TASK GOAL: I need the number of lines in the data that contain the word "lastName", and nothing beyond it.

DATA IN THIS EXERCISE:
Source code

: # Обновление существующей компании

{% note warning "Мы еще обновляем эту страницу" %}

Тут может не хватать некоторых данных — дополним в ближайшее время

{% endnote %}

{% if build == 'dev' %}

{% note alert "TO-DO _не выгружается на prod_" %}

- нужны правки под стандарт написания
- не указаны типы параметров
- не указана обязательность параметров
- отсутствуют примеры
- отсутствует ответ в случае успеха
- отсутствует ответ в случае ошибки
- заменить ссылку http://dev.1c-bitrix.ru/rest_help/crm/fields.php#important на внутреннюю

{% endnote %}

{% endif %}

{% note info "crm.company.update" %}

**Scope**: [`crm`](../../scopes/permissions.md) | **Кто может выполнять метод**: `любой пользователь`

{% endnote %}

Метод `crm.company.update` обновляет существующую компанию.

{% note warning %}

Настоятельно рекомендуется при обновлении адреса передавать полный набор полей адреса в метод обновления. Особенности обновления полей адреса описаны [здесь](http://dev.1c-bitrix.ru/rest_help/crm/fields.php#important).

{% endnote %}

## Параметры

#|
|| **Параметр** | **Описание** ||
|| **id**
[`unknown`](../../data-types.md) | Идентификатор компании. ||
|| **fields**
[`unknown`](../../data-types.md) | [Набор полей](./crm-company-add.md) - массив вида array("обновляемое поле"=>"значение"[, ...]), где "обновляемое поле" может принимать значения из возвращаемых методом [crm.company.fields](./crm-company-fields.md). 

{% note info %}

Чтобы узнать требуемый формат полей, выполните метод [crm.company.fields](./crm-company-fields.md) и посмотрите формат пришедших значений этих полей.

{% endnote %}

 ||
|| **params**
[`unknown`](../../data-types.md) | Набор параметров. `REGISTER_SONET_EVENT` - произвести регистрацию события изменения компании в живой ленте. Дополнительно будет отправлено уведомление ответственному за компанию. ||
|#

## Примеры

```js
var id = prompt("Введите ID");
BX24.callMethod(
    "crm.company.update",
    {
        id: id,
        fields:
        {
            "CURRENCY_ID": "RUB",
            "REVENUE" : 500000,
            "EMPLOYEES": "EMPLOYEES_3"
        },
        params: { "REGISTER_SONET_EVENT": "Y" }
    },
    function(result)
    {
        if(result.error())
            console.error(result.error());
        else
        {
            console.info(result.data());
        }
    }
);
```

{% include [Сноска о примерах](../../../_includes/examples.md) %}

...

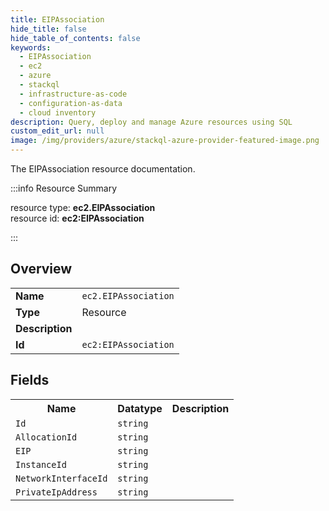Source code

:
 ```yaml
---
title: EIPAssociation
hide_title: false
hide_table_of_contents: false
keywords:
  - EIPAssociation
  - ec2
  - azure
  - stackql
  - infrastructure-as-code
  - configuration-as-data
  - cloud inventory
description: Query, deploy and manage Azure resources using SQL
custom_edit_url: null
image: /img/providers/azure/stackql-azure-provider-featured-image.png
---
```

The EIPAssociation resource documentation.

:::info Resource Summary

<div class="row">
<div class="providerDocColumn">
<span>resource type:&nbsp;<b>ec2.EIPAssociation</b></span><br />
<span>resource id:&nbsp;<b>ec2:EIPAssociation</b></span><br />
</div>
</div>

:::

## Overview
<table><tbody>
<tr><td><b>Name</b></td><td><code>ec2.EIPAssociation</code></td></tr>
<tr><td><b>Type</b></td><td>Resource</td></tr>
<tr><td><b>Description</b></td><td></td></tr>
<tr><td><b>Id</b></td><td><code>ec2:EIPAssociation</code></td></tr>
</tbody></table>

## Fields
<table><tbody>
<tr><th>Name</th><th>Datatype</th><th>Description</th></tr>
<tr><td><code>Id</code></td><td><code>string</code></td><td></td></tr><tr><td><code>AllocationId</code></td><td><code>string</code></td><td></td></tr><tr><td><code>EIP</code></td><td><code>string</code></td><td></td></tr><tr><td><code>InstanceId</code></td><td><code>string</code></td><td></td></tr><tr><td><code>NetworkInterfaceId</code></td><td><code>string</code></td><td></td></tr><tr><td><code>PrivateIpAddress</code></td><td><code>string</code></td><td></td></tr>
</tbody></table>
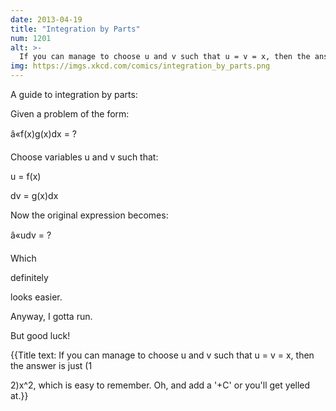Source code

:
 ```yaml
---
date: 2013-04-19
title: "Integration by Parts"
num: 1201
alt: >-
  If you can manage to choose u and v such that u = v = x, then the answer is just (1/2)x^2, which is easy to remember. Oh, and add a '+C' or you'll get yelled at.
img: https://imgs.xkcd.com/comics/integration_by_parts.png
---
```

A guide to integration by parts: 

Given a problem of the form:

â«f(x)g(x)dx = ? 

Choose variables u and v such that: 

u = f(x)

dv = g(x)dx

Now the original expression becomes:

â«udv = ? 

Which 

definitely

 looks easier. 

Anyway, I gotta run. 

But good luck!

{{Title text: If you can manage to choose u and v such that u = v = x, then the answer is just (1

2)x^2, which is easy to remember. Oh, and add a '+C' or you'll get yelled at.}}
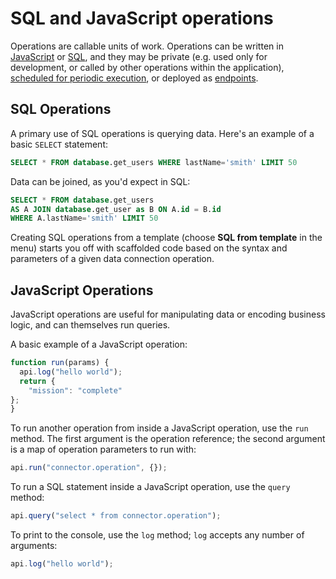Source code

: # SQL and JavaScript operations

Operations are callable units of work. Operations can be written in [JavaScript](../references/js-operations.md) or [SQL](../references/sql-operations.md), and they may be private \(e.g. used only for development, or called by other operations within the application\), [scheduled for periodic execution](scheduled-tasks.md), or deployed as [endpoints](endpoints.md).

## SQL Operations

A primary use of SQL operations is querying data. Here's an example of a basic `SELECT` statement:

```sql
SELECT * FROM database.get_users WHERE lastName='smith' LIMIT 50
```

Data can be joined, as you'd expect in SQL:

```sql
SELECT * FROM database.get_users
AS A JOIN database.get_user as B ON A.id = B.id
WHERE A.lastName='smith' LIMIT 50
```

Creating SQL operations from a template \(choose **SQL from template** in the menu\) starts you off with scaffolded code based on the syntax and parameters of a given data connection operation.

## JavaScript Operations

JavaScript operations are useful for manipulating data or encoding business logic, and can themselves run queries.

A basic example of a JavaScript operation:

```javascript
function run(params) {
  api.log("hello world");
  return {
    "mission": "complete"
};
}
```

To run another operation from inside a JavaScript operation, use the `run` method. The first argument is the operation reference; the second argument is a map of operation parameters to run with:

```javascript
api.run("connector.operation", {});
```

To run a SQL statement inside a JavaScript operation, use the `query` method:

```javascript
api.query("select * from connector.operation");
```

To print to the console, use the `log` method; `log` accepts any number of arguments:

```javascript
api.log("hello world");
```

* * *

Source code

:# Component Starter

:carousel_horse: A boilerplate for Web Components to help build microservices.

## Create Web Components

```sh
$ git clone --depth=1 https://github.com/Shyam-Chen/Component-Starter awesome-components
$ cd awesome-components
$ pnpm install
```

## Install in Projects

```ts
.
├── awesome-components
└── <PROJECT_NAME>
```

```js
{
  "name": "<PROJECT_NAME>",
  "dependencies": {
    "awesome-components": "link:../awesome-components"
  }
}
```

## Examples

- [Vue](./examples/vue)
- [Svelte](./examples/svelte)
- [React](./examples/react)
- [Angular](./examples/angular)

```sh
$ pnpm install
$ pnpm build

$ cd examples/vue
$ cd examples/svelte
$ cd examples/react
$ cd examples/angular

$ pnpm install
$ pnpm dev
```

PROBLEM SOLUTION: 2